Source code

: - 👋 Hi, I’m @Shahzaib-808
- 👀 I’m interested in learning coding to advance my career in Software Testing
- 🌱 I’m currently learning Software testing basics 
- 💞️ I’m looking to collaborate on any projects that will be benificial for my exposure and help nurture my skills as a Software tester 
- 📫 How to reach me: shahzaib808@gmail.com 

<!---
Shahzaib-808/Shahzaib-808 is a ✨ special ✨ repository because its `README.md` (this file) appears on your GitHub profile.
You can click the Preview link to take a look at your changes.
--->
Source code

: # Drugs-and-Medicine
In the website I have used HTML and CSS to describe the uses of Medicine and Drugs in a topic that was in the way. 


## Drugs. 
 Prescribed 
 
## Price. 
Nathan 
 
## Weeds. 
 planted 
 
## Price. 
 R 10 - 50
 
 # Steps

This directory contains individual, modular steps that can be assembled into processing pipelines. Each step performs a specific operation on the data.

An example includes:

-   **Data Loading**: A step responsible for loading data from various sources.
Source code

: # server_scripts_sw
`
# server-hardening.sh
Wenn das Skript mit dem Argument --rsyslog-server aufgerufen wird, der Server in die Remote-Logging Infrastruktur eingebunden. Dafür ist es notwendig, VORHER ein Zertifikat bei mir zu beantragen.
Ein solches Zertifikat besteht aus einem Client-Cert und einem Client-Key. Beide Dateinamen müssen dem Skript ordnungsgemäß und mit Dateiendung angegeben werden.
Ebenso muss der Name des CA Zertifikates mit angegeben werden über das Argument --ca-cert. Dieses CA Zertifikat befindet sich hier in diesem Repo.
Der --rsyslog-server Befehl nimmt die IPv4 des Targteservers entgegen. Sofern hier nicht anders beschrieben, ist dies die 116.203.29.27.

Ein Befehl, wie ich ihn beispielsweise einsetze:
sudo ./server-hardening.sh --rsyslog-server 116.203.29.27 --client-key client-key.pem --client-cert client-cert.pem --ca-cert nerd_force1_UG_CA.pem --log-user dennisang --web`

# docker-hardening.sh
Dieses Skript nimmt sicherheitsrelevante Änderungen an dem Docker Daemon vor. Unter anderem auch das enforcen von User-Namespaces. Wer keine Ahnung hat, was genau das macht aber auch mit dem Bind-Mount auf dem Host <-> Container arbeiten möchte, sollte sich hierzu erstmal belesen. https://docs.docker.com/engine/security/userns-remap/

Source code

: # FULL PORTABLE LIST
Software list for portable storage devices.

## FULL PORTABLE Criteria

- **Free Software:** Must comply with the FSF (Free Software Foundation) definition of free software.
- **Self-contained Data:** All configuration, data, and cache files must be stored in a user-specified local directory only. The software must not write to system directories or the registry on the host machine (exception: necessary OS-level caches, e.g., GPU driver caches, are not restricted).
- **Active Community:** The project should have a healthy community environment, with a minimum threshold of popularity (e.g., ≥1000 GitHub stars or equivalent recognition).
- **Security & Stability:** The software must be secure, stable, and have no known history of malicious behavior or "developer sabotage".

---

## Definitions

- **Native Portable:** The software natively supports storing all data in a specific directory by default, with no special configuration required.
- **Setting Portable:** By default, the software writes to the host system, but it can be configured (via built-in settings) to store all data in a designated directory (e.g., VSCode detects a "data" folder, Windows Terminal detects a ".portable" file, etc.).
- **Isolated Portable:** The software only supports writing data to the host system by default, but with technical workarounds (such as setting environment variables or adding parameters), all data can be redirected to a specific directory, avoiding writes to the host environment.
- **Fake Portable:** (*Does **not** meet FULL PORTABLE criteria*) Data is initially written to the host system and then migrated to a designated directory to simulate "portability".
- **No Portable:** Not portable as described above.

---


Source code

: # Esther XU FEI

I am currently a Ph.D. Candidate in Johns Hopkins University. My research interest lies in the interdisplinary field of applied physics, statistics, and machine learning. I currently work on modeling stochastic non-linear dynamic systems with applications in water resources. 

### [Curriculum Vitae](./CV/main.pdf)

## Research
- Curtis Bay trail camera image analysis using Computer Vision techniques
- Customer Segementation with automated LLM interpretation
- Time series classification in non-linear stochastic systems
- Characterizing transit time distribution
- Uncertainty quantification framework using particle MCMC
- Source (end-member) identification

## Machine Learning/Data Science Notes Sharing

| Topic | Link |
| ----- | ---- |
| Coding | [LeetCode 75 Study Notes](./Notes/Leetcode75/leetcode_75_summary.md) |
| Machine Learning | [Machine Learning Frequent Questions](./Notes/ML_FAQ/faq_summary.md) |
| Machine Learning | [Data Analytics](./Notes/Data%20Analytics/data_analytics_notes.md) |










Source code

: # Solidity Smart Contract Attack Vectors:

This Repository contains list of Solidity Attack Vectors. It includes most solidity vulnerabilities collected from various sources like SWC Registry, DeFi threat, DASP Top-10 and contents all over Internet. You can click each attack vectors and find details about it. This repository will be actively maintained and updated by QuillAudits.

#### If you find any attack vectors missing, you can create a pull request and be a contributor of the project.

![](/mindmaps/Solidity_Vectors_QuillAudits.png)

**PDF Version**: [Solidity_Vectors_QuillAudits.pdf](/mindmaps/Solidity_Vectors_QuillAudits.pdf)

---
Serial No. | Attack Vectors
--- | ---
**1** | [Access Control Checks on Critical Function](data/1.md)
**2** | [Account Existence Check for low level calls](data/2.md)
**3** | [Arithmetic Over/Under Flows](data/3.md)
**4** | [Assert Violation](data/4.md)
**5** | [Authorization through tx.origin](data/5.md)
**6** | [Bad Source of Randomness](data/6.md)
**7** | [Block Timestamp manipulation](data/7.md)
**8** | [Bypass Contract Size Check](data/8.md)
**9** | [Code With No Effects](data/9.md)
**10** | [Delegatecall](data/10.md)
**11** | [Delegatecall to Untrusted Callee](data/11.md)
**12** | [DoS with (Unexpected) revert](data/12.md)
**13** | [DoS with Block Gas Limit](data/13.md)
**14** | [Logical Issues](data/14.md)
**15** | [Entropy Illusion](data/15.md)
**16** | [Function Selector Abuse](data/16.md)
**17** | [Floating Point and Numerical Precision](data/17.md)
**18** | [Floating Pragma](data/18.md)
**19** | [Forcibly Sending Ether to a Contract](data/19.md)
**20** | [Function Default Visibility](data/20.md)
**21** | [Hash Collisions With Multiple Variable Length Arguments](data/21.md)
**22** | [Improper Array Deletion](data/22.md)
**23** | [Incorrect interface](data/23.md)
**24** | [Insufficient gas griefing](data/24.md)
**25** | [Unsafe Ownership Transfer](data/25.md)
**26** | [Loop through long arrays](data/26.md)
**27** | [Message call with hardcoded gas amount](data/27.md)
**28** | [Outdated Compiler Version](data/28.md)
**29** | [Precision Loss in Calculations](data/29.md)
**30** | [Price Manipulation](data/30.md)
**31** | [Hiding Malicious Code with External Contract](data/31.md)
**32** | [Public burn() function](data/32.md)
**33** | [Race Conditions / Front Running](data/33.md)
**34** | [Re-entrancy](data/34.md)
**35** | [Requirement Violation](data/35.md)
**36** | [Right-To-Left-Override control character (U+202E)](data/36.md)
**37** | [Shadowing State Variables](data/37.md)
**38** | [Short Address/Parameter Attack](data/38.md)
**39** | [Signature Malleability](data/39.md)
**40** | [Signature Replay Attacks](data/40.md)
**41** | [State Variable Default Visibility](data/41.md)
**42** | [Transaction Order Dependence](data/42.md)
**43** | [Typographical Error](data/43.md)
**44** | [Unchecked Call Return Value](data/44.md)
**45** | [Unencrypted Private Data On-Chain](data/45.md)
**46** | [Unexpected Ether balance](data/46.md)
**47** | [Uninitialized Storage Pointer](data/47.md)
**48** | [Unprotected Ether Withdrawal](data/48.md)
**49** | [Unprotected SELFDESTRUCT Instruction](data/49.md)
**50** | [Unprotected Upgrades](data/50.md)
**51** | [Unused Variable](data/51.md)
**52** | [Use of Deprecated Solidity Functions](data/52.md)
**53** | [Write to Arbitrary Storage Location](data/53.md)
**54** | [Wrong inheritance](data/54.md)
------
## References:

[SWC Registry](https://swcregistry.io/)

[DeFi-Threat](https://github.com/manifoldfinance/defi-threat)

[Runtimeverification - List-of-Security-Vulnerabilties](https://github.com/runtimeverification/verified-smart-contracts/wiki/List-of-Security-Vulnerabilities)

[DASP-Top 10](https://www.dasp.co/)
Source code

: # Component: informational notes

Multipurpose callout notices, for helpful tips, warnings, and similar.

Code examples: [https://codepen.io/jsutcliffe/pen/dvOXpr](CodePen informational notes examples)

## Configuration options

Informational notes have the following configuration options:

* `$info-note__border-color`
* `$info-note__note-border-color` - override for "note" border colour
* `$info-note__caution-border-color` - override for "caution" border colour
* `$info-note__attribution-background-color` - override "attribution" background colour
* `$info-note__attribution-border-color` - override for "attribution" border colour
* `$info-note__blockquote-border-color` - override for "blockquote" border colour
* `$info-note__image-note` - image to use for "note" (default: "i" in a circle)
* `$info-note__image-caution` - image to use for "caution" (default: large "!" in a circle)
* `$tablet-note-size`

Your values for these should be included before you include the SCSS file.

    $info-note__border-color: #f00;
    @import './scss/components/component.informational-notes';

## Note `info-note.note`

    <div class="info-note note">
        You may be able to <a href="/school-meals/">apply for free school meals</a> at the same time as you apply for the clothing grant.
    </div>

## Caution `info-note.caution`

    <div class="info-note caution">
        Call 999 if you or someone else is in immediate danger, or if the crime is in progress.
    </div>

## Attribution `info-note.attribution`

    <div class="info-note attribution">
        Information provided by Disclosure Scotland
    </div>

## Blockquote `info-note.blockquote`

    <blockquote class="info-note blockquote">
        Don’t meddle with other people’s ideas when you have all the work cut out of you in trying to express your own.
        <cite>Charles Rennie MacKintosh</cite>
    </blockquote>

*****

Copy down every line of the material above that includes the string "Version".

REPLY:
**PDF Version**: [Solidity_Vectors_QuillAudits.pdf](/mindmaps/Solidity_Vectors_QuillAudits.pdf)
**28** | [Outdated Compiler Version](data/28.md)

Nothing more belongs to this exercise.